Keywords

1 Introduction

Recently, researchers from many subareas of Natural Language Processing and Machine Learning have been working on the sentiment analysis and related tasks [8, 13, 14, 17, 20]. In this work, we focus on one fundamental task in sentiment analysis—the detection of opinion expressions—both direct subjective expressions (DSEs) and expressive subjective expressions (ESEs) as defined in Wiebe et al. [18]. DSEs are explicit mentions of private states or speech events expressing private states; and ESEs are expressions that indicate sentiment, emotion, etc. without explicitly conveying them.

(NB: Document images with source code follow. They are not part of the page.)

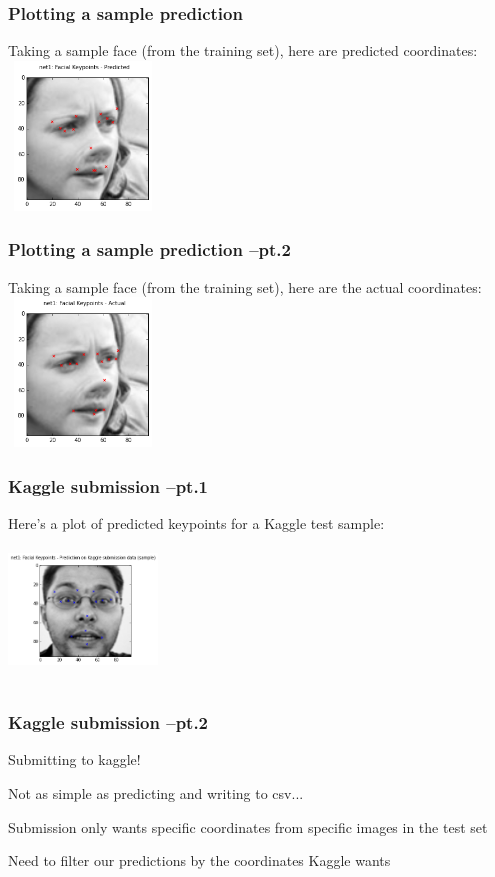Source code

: \documentclass{beamer}
\begin{document}
\begin{frame}[fragile]
\frametitle{Plotting a sample prediction}
Taking a sample face (from the training set), here are predicted coordinates:
\includegraphics[width=150px,height=150px]{net1_sampleprediction_ontrain_predicted.png}
\end{frame}

\begin{frame}[fragile]
\frametitle{Plotting a sample prediction --pt.2}
Taking a sample face (from the training set), here are the actual coordinates:
\includegraphics[width=150px,height=150px]{net1_sampleprediction_ontrain_actual.png}
\end{frame}

\begin{frame}[fragile]
\frametitle{Kaggle submission --pt.1}
Here's a plot of predicted keypoints for a Kaggle test sample:
\includegraphics[width=150px,height=150px]{net1_test_prediction.png}
\end{frame}

\begin{frame}[fragile]
\frametitle{Kaggle submission --pt.2}
\begin{block}{Submitting to kaggle!}
\item Not as simple as predicting and writing to csv...
\item Submission only wants specific coordinates from specific images in the test set
\item Need to filter our predictions by the coordinates Kaggle wants
\end{block}
\end{frame}
\end{document}
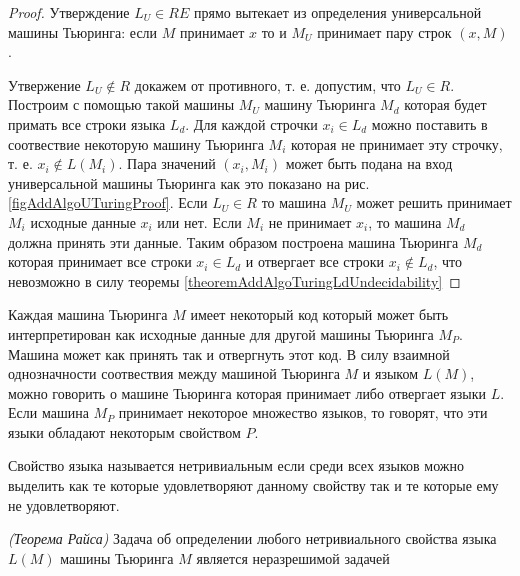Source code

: \begin{proof}
Утверждение $L_U \in RE$ прямо вытекает из определения универсальной
машины Тьюринга: если $M$ принимает $x$ то и $M_U$ принимает пару
строк $\left(x, M\right)$.

Утвержение $L_U \notin R$ докажем от противного, т. е. допустим, что
$L_U \in R$. Построим с помощью такой машины $M_U$ машину Тьюринга
$M_d$ которая будет примать все строки языка $L_d$. Для каждой строчки
$x_i \in L_d$ можно поставить в соотвествие некоторую машину Тьюринга
$M_i$ которая не принимает эту строчку, т. е. $x_i \notin
L\left(M_i\right)$. Пара значений $\left(x_i, M_i\right)$ может быть
подана на вход универсальной машины Тьюринга как это показано на рис. 
\ref{figAddAlgoUTuringProof}. Если $L_U \in R$ то машина $M_U$ может
решить принимает $M_i$ исходные данные $x_i$ или нет. Если $M_i$ не
принимает $x_i$, то машина $M_d$ должна принять эти данные. Таким
образом построена машина Тьюринга $M_d$ которая принимает все строки
$x_i \in L_d$ и отвергает все строки $x_i \notin L_d$, что невозможно
в силу теоремы \ref{theoremAddAlgoTuringLdUndecidability}
\end{proof}

Каждая машина Тьюринга $M$ имеет некоторый код который может быть 
интерпретирован как исходные данные для другой машины Тьюринга $M_P$. 
Машина может как принять так и отвергнуть этот код. В силу взаимной
однозначности соотвествия между машиной Тьюринга $M$ и языком 
$L\left(M\right)$, можно говорить о машине Тьюринга
которая принимает либо отвергает языки $L$. Если машина $M_P$
принимает некоторое множество языков, то говорят, 
что эти языки обладают некоторым свойством $P$.

\begin{definition}
Свойство языка называется нетривиальным если среди всех языков можно
выделить как те которые удовлетворяют данному свойству так и те
которые ему не удовлетворяют.
\end{definition}

\begin{theorem}
\emph{(Теорема Райса)}
Задача об определении любого нетривиального свойства языка 
$L\left(M\right)$ машины Тьюринга $M$ является неразрешимой задачей
\end{theorem}

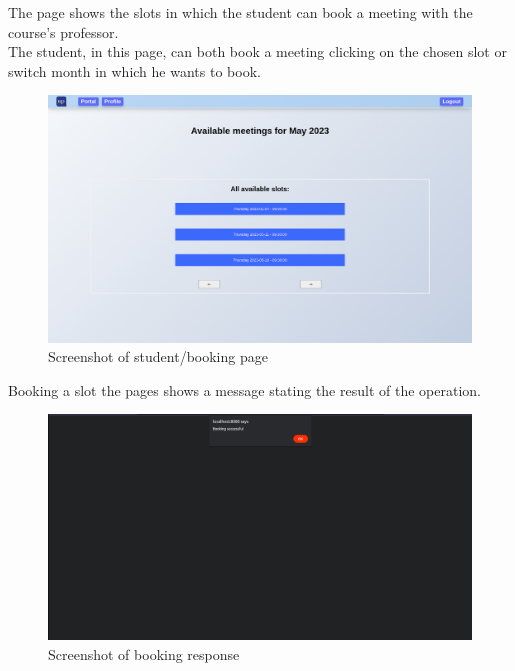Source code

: The page shows the slots in which the student can book a meeting with the course's professor.\\
The student, in this page, can both book a meeting clicking on the chosen slot or switch month in which he wants to book. 
\begin{figure}[H]
    \centering
    \includegraphics[width=\textwidth]{img/user_manual/student/booking.png}
    \caption{Screenshot of student/booking page}
\end{figure}

Booking a slot the pages shows a message stating the result of the operation.
\begin{figure}[H]
    \centering
    \includegraphics[width=\textwidth]{img/user_manual/student/booking-response.png}
    \caption{Screenshot of booking response}
\end{figure}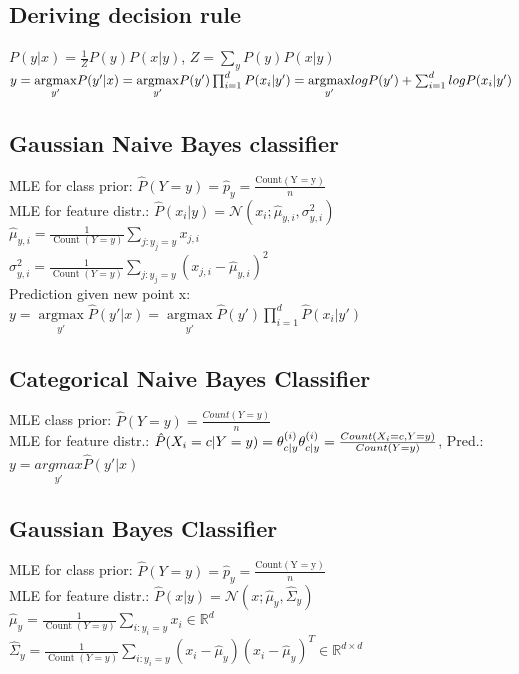 \subsection*{Deriving decision rule}
$P(y|x) = \frac{1}{Z} P(y)P(x|y)$, $Z = \sum_y P(y) P(x|y)$\\
$y = \underset{y'}{\operatorname{argmax}} P(y'|x) = \underset{y'}{\operatorname{argmax}} P(y') \prod_{i=1}^d P(x_i|y')\\
= \underset{y'}{\operatorname{argmax}} log P(y') + \sum_{i=1}^d log P(x_i|y')$

\subsection*{Gaussian Naive Bayes classifier}
MLE for class prior: $\hat{P}(Y=y) = \hat{p}_y = \frac{\operatorname{Count(Y = y)}}{n}$\\
MLE for feature distr.: $\hat{P}(x_i|y) =  \mathcal{N}(x_i;\hat{\mu}_{y,i}, \sigma_{y,i}^2)$\\
$\hat{\mu}_{y,i} = \frac{1}{\operatorname{Count}(Y=y)} \sum_{j:y_j=y} x_{j,i}$\\
$\sigma_{y,i}^2 = \frac{1}{\operatorname{Count}(Y=y)} \sum_{j:y_j=y} (x_{j,i} - \hat{\mu}_{y,i})^2$\\
Prediction given new point x:\\
$y = \underset{y'}{\operatorname{argmax}} \hat{P}(y'|x) = \underset{y'}{\operatorname{argmax}} \hat{P}(y') \prod_{i=1}^d \hat{P}(x_i|y')$

\subsection*{Categorical Naive Bayes Classifier}
MLE class prior: $\hat{P}(Y=y) = \frac{Count(Y=y)}{n}$\\
MLE for feature distr.:
$\hat{P}(X_i = c|Y = y) = \theta_{c|y}^{(i)}\\
\theta_{c|y}^{(i)} = \frac{Count(X_i = c, Y = y)}{Count(Y=y)}$, Pred.: $y = \underset{y'}{argmax}\hat{P}(y'|x)$

\subsection*{Gaussian Bayes Classifier}
MLE for class prior: $\hat{P}(Y=y) = \hat{p}_y = \frac{\operatorname{Count(Y = y)}}{n}$\\
MLE for feature distr.: $\hat{P}(x|y) = \mathcal{N}(x ; \hat{\mu}_y, \hat{\Sigma}_y)$\\
$\hat{\mu}_{y} = \frac{1}{\operatorname{Count}(Y=y)} \sum_{i:y_i=y} x_i \in \mathbb{R}^d$\\
$\hat{\Sigma}_{y} = \frac{1}{\operatorname{Count}(Y=y)} \sum_{i:y_i=y} (x_i - \hat{\mu}_{y})(x_i-\hat{\mu}_y)^T \in \mathbb{R}^{d \times d}$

Opinion expressions extraction has often been treated as a sequence labeling task in previous works. This approach usually uses the conventional B-I-O tagging scheme to convert the original opinion expressions to sequences of tagging tokens: B indicates the beginning of an opinion expression, I is for the token within the range of opinion expression, O is the tag used to denote token outside any opinion expression. Since two types of opinion expressions (DSE, ESE) are used in annotation, there are five tagging labels in this task: B_DSE, I_DSE, B_ESE, I_ESE and O. The example sentences in Fig. 1. show this tagging scheme. For instance, the DSE “wanted this very much” results in one B_DSE tag for “wanted” and three I_DSE tags for “this very much”.

Fig. 1.
figure 1

Example Sentences with opinion expression B-I-O labels

Conditional random fields (CRFs) [10] have been quite successful for different sequence labeling problem in sentiment analysis including opinion target extraction [15], opinion holder recognition [11] etc. The state-of-the-art models of opinion expression extraction are also CRF [2] and variant of CRF that relaxes the Markovian assumption [21]. However, the success of CRFs depends heavily on the use of an appropriate features set and carefully manual selection, which requires a lot of engineering effort.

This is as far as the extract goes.